When the deflection δ (mm) of the stopper 40 is 2 mm,
δ = 7L ³ W / bh ³ E = 2 mm
Here, as shown in FIGS. 3 and 4, L is the length (mm) of the arm of the stopper 40, W is a downward force (kg) applied to the segment 12, b is the width (mm) of the stopper 40, and h is The thickness (mm) of the stopper 40, E is a longitudinal elastic modulus.

L and 140 mm, W and 5000 kg, b to 60 mm, 32 mm and h, when the 21000kg / mm ² to E, stress of the stopper 40 σ (kg / mm ²⁾ is σ = 3LW / bh ²
= 34.2 kg / mm ²
It becomes. The above calculation results have been confirmed by experiments using displacement measurement and stress measurement.

Therefore, it is necessary to select the material so that the stress σ does not exceed the allowable stress of the material of the stopper 40. Allowable stress of the above-mentioned JIS G4303 SUS (17-4ph steel) JIS G4053 SCM430, SCM435, SCM440 (Cr-Mo steel) is above the 34.2kg / mm ^2.

  As mentioned above, although the embodiment of the present invention has been described, the present invention is not limited to this embodiment, and within the scope described in the appended claims, those skilled in the art will understand from the description of this specification and the accompanying drawings.

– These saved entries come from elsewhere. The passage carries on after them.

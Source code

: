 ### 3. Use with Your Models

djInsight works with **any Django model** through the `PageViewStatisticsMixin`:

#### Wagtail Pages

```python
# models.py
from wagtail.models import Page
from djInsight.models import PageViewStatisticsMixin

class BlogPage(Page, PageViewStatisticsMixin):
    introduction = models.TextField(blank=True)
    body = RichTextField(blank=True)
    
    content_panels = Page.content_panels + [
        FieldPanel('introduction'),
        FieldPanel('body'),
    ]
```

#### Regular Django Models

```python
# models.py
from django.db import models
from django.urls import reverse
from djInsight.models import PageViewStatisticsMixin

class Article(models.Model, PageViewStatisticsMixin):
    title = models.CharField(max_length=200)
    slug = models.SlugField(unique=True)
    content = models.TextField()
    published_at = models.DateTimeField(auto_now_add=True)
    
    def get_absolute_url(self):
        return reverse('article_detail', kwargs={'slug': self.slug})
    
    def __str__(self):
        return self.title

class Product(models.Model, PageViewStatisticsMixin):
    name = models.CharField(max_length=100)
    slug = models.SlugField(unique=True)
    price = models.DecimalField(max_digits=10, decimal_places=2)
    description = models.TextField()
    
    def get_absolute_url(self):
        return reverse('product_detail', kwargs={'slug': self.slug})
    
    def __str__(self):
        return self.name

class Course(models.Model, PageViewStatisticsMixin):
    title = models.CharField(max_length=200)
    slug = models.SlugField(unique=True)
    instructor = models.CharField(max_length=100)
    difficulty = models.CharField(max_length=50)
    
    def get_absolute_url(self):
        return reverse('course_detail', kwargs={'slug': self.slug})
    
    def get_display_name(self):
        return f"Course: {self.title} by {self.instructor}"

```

Examples with obvious modifications are also included.

4 Valve lid 6 Tubular portion 8 Housing 10 Gate 12 Segment 14 Valve rod 16 Channel 18, 20 Valve seat 22 Through hole 24, 26 Gate inclined surface 28, 30 Segment inclined surface 32 Cavity 34 Formed on valve rod Seal surface 36 Seal surface formed on the valve lid 38 Enlarged portion of the valve stem 40 Leaf spring (stopper)
42 segment extension

Claims (3)

A housing having a valve lid, a tubular portion, and forming a hollow portion and a flow path therein;
A gate / segment assembly comprising a gate and a segment;
A valve stem connected to the gate and vertically moving together with the gate;
In an inverted seat structure for an expanding gate valve having
An elastic stopper provided at a position of the valve lid facing the tip of the segment;
A sealing surface formed on the valve lid;
A seal surface that is formed on the valve stem and engages with a seal surface formed on the valve lid;
In the fully opened position of the expanding gate valve, a metal sheet is formed between the sealing surfaces formed on the valve lid and the valve stem, respectively, and the segment is separated from the gate by the elastic stopper. Reverse seat structure for expanding gate valve that is biased downward.   The inverted seat structure for an expanding gate valve according to claim 1, wherein the stopper is a leaf spring.   The inverted seat structure for an expanding gate valve according to claim 1 or 2, wherein the deflection of the stopper in the fully opened position of the expanding gate valve is 1 mm or more and 3 mm or less.